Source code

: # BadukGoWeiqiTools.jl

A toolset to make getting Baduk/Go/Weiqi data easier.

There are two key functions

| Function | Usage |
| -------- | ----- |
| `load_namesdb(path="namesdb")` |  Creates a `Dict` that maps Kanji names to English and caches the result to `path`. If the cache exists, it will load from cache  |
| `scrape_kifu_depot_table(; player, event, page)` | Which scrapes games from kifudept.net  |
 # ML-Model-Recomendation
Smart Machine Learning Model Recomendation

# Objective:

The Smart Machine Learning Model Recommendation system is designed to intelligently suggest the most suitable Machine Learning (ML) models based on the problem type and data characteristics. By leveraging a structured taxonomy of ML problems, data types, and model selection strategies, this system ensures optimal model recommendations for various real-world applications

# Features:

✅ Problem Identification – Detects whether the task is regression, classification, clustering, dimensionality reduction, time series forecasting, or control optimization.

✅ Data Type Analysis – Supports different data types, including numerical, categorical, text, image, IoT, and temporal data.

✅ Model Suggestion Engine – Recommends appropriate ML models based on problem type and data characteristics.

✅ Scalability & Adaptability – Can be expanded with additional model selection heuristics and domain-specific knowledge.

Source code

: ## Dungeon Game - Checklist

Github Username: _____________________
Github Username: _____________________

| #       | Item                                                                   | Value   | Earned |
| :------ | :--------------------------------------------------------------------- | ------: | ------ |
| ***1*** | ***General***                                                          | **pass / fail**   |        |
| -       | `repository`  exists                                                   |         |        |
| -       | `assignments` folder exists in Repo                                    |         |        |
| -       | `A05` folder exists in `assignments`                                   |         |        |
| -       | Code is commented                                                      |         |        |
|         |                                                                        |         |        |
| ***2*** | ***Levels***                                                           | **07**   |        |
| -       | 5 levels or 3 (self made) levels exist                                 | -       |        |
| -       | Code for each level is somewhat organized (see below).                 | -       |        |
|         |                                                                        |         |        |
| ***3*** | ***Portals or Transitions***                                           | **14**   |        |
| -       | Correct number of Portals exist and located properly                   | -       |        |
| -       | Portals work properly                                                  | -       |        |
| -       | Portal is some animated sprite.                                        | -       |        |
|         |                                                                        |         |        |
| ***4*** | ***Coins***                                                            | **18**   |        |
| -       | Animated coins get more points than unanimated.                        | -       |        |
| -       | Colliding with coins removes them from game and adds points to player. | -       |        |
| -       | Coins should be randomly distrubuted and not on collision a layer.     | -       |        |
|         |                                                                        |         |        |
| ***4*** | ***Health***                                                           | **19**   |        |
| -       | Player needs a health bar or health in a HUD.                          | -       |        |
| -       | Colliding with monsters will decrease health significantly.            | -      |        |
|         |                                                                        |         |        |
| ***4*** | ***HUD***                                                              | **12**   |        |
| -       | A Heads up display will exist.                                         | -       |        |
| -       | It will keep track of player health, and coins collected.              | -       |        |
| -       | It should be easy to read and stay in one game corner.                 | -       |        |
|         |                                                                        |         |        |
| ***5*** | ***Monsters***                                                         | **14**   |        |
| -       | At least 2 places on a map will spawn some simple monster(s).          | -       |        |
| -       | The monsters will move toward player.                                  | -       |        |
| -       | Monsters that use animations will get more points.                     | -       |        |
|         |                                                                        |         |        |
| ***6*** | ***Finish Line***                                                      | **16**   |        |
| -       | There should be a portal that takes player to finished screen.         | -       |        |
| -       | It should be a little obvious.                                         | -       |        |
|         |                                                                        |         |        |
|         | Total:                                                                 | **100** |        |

________________

### Prompt
Repeat the data above. Change nothing.

### Reply
Source code

: # BadukGoWeiqiTools.jl

A toolset to make getting Baduk/Go/Weiqi data easier.

There are two key functions

| Function | Usage |
| -------- | ----- |
| `load_namesdb(path="namesdb")` |  Creates a `Dict` that maps Kanji names to English and caches the result to `path`. If the cache exists, it will load from cache  |
| `scrape_kifu_depot_table(; player, event, page)` | Which scrapes games from kifudept.net  |
 # ML-Model-Recomendation
Smart Machine Learning Model Recomendation

# Objective:

The Smart Machine Learning Model Recommendation system is designed to intelligently suggest the most suitable Machine Learning (ML) models based on the problem type and data characteristics. By leveraging a structured taxonomy of ML problems, data types, and model selection strategies, this system ensures optimal model recommendations for various real-world applications

# Features:

✅ Problem Identification – Detects whether the task is regression, classification, clustering, dimensionality reduction, time series forecasting, or control optimization.

✅ Data Type Analysis – Supports different data types, including numerical, categorical, text, image, IoT, and temporal data.

✅ Model Suggestion Engine – Recommends appropriate ML models based on problem type and data characteristics.

✅ Scalability & Adaptability – Can be expanded with additional model selection heuristics and domain-specific knowledge.

Source code

: ## Dungeon Game - Checklist

Github Username: _____________________
Github Username: _____________________

| #       | Item                                                                   | Value   | Earned |
| :------ | :--------------------------------------------------------------------- | ------: | ------ |
| ***1*** | ***General***                                                          | **pass / fail**   |        |
| -       | `repository`  exists                                                   |         |        |
| -       | `assignments` folder exists in Repo                                    |         |        |
| -       | `A05` folder exists in `assignments`                                   |         |        |
| -       | Code is commented                                                      |         |        |
|         |                                                                        |         |        |
| ***2*** | ***Levels***                                                           | **07**   |        |
| -       | 5 levels or 3 (self made) levels exist                                 | -       |        |
| -       | Code for each level is somewhat organized (see below).                 | -       |        |
|         |                                                                        |         |        |
| ***3*** | ***Portals or Transitions***                                           | **14**   |        |
| -       | Correct number of Portals exist and located properly                   | -       |        |
| -       | Portals work properly                                                  | -       |        |
| -       | Portal is some animated sprite.                                        | -       |        |
|         |                                                                        |         |        |
| ***4*** | ***Coins***                                                            | **18**   |        |
| -       | Animated coins get more points than unanimated.                        | -       |        |
| -       | Colliding with coins removes them from game and adds points to player. | -       |        |
| -       | Coins should be randomly distrubuted and not on collision a layer.     | -       |        |
|         |                                                                        |         |        |
| ***4*** | ***Health***                                                           | **19**   |        |
| -       | Player needs a health bar or health in a HUD.                          | -       |        |
| -       | Colliding with monsters will decrease health significantly.            | -      |        |
|         |                                                                        |         |        |
| ***4*** | ***HUD***                                                              | **12**   |        |
| -       | A Heads up display will exist.                                         | -       |        |
| -       | It will keep track of player health, and coins collected.              | -       |        |
| -       | It should be easy to read and stay in one game corner.                 | -       |        |
|         |                                                                        |         |        |
| ***5*** | ***Monsters***                                                         | **14**   |        |
| -       | At least 2 places on a map will spawn some simple monster(s).          | -       |        |
| -       | The monsters will move toward player.                                  | -       |        |
| -       | Monsters that use animations will get more points.                     | -       |        |
|         |                                                                        |         |        |
| ***6*** | ***Finish Line***                                                      | **16**   |        |
| -       | There should be a portal that takes player to finished screen.         | -       |        |
| -       | It should be a little obvious.                                         | -       |        |
|         |                                                                        |         |        |
|         | Total:                                                                 | **100** |        |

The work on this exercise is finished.